▸ **EXERCISE DIRECTIONS**
Across the entries that follow, count each line holding "built" and state the total alone.

[Plain-text document sources]
+--

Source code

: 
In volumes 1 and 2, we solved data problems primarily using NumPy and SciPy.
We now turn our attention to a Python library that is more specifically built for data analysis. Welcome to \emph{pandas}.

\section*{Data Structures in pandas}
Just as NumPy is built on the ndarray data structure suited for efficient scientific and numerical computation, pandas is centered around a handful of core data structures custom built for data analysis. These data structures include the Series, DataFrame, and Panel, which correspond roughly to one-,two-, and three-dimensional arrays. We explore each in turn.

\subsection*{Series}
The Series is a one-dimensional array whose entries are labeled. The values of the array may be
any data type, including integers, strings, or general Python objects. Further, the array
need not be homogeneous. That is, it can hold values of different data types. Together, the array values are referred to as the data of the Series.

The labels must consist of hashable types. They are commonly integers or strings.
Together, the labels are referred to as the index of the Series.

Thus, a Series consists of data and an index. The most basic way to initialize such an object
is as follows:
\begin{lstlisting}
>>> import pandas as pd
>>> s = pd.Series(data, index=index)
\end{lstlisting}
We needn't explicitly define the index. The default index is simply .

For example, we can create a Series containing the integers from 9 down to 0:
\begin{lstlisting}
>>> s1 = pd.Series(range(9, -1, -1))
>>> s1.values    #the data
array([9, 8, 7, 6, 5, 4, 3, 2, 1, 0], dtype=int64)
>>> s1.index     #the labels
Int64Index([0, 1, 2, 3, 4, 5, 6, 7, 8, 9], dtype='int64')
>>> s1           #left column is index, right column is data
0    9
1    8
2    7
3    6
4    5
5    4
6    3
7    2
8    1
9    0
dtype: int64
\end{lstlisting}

+--

▸ **ANSWER SECTION**
2